Extracted records
--------------------

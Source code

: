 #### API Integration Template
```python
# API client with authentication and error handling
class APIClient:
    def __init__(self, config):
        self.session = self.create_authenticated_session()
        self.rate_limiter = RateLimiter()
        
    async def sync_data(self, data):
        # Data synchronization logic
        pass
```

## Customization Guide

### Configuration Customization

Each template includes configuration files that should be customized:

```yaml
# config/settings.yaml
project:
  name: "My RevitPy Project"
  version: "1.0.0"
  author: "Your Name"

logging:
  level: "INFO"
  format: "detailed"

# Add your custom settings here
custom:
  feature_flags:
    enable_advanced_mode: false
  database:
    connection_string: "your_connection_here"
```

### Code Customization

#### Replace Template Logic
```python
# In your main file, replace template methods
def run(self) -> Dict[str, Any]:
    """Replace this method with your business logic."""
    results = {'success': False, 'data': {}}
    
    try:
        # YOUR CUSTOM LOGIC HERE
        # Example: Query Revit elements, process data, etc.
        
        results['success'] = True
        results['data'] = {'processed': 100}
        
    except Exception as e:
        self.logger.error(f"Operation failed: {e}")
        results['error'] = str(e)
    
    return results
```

--------------------

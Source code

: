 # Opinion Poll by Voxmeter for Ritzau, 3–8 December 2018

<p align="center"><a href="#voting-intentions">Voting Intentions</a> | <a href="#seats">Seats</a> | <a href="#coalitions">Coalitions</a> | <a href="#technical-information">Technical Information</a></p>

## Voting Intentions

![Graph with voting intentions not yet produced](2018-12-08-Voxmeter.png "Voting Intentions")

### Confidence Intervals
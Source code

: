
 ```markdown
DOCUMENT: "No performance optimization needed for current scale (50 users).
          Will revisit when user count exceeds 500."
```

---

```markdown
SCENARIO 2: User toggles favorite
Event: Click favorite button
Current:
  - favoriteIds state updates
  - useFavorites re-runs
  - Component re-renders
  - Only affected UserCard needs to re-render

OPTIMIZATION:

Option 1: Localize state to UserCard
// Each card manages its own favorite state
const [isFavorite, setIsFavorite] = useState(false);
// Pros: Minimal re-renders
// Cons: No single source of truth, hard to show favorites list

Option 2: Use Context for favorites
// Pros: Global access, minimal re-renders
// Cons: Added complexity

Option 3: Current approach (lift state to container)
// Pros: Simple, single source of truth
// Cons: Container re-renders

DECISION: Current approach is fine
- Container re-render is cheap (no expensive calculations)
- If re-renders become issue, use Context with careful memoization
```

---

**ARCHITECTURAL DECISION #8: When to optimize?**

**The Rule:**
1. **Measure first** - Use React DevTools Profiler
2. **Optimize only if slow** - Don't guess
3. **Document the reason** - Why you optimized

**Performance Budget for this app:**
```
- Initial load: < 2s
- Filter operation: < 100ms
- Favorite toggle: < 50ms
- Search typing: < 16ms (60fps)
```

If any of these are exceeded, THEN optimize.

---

--------------------

**WHAT THE TASK ASKS**
Every line from the data above that contains "Voxmeter" must appear in the answer.

**TASK OUTPUT**
: # Opinion Poll by Voxmeter for Ritzau, 3–8 December 2018
![Graph with voting intentions not yet produced](2018-12-08-Voxmeter.png "Voting Intentions")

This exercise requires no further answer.